Update, June 14 2005: The EFF has released their Legal Guide for Bloggers. While the information below is still relevant, their guide is far more detailed and covers many more issues. Go there instead. Thanks!
As more stories start arriving of they can’t do that.
Have you been accused of copyright violation for including quotes as part of your criticism? The concept of Fair Use provides a defense against this, and fair use provides guidelines for what you can and can’t do. Here’s some good advice and the four tests of fair use. If you’re doing real commentary on someone else’s work and not making a profit from it, you’re in pretty good shape as far as fair use goes. Just don’t cut and paste the whole thing.

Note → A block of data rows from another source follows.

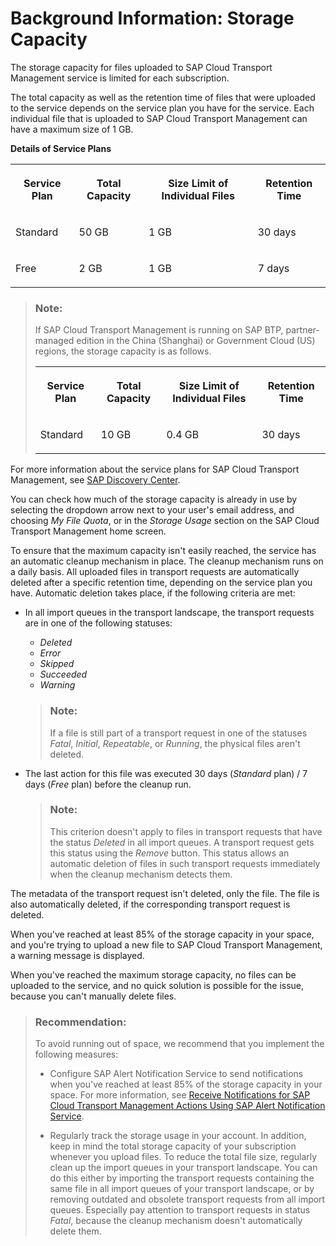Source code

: <!-- loioe8d5187d1352430aacbe04d4f3b0eb62 -->

# Background Information: Storage Capacity

The storage capacity for files uploaded to SAP Cloud Transport Management service is limited for each subscription.

The total capacity as well as the retention time of files that were uploaded to the service depends on the service plan you have for the service. Each individual file that is uploaded to SAP Cloud Transport Management can have a maximum size of 1 GB.

**Details of Service Plans**


<table>
<tr>
<th valign="top">

Service Plan

</th>
<th valign="top">

Total Capacity

</th>
<th valign="top">

Size Limit of Individual Files

</th>
<th valign="top">

Retention Time

</th>
</tr>
<tr>
<td valign="top">

Standard

</td>
<td valign="top">

50 GB

</td>
<td valign="top">

1 GB

</td>
<td valign="top">

30 days

</td>
</tr>
<tr>
<td valign="top">

Free

</td>
<td valign="top">

2 GB

</td>
<td valign="top">

1 GB

</td>
<td valign="top">

7 days

</td>
</tr>
</table>

> ### Note:  
> If SAP Cloud Transport Management is running on SAP BTP, partner-managed edition in the China \(Shanghai\) or Government Cloud \(US\) regions, the storage capacity is as follows.
> 
> 
> <table>
> <tr>
> <th valign="top">
> 
> Service Plan
> 
> </th>
> <th valign="top">
> 
> Total Capacity
> 
> </th>
> <th valign="top">
> 
> Size Limit of Individual Files
> 
> </th>
> <th valign="top">
> 
> Retention Time
> 
> </th>
> </tr>
> <tr>
> <td valign="top">
> 
> Standard
> 
> </td>
> <td valign="top">
> 
> 10 GB
> 
> </td>
> <td valign="top">
> 
> 0.4 GB
> 
> </td>
> <td valign="top">
> 
> 30 days
> 
> </td>
> </tr>
> </table>

For more information about the service plans for SAP Cloud Transport Management, see [SAP Discovery Center](https://discovery-center.cloud.sap/serviceCatalog/cloud-transport-management?tab=service_plan&region=all).

You can check how much of the storage capacity is already in use by selecting the dropdown arrow next to your user's email address, and choosing *My File Quota*, or in the *Storage Usage* section on the SAP Cloud Transport Management home screen.

To ensure that the maximum capacity isn't easily reached, the service has an automatic cleanup mechanism in place. The cleanup mechanism runs on a daily basis. All uploaded files in transport requests are automatically deleted after a specific retention time, depending on the service plan you have. Automatic deletion takes place, if the following criteria are met:

-   In all import queues in the transport landscape, the transport requests are in one of the following statuses:

    -   *Deleted*
    -   *Error*
    -   *Skipped*
    -   *Succeeded*
    -   *Warning*

    > ### Note:  
    > If a file is still part of a transport request in one of the statuses *Fatal*, *Initial*, *Repeatable*, or *Running*, the physical files aren't deleted.

-   The last action for this file was executed 30 days \(*Standard* plan\) / 7 days \(*Free* plan\) before the cleanup run.

    > ### Note:  
    > This criterion doesn't apply to files in transport requests that have the status *Deleted* in all import queues. A transport request gets this status using the *Remove* button. This status allows an automatic deletion of files in such transport requests immediately when the cleanup mechanism detects them.


The metadata of the transport request isn't deleted, only the file. The file is also automatically deleted, if the corresponding transport request is deleted.

When you've reached at least 85% of the storage capacity in your space, and you're trying to upload a new file to SAP Cloud Transport Management, a warning message is displayed.

When you've reached the maximum storage capacity, no files can be uploaded to the service, and no quick solution is possible for the issue, because you can't manually delete files.

> ### Recommendation:  
> To avoid running out of space, we recommend that you implement the following measures:
> 
> -   Configure SAP Alert Notification Service to send notifications when you've reached at least 85% of the storage capacity in your space. For more information, see [Receive Notifications for SAP Cloud Transport Management Actions Using SAP Alert Notification Service](../receive-notifications-for-sap-cloud-transport-management-actions-using-sap-alert-notifica-95d4fc7.md).
> 
> -   Regularly track the storage usage in your account. In addition, keep in mind the total storage capacity of your subscription whenever you upload files. To reduce the total file size, regularly clean up the import queues in your transport landscape. You can do this either by importing the transport requests containing the same file in all import queues of your transport landscape, or by removing outdated and obsolete transport requests from all import queues. Especially pay attention to transport requests in status *Fatal*, because the cleanup mechanism doesn't automatically delete them.


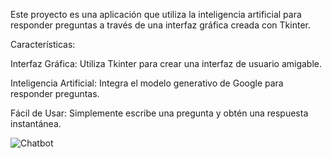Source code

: Este proyecto es una aplicación que utiliza la inteligencia artificial para responder preguntas a través de una interfaz gráfica creada con Tkinter.

Características:

Interfaz Gráfica: Utiliza Tkinter para crear una interfaz de usuario amigable.


Inteligencia Artificial: Integra el modelo generativo de Google para responder preguntas.


Fácil de Usar: Simplemente escribe una pregunta y obtén una respuesta instantánea.


![Chatbot](https://github.com/user-attachments/assets/7894719c-b3f9-4a4a-8a8c-a81e21fbd57a)
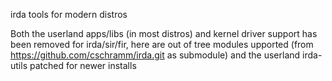 irda tools for modern distros


Both the userland apps/libs (in most distros) and kernel driver support has been removed for irda/sir/fir, here are out of tree modules upported (from  https://github.com/cschramm/irda.git as submodule) and the userland irda-utils patched for newer installs
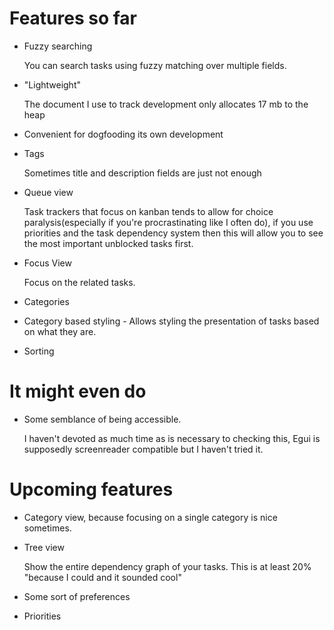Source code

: 
# Features so far

* Fuzzy searching

  You can search tasks using fuzzy matching over multiple fields.
* "Lightweight"

  The document I use to track development only allocates 17 mb to the heap
* Convenient for dogfooding its own development
* Tags

  Sometimes title and description fields are just not enough

* Queue view

  Task trackers that focus on kanban tends to allow for choice paralysis(especially if you're procrastinating
  like I often do), if you use priorities and the task dependency system then this will allow you
  to see the most important unblocked tasks first.

* Focus View

  Focus on the related tasks.

* Categories
* Category based styling - Allows styling the presentation of tasks based on what they are.
* Sorting

# It might even do

* Some semblance of being accessible.

  I haven't devoted as much time as is necessary to checking this, Egui is supposedly screenreader
  compatible but I haven't tried it.

# Upcoming features

* Category view, because focusing on a single category is nice sometimes.

* Tree view

  Show the entire dependency graph of your tasks. This is at least 20% "because I could and it sounded cool"
* Some sort of preferences
* Priorities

Are you being accused of defamation, libel or slander? If you’re writing something unpleasant about someone, be sure that you can back it up. Mitch Ratcliffe has an excellent article with links to many resources regarding defamation and staying in the right when you’re writing.
Have you been told you can’t photograph something? In some cases (like being on private property), you really aren’t allowed to photograph without permission. If you’re in a public place, however, the law is on your side.
Have you been told you can’t include that recording in your podcast? Sadly, at this juncture, I think you’re in murky territory. Unless you essentially set yourself as an internet radio station and pay the significant statutory rates, it is unlikely you can include a whole song in your podcast. Including portions of songs and commenting on them should still be covered as fair use, however.
Legal threats against blogs will only increase over time. Freedom of speech is a huge right that we enjoy here in the US, and knowing where to draw the line will let you write almost anything on your blog with complete confidence.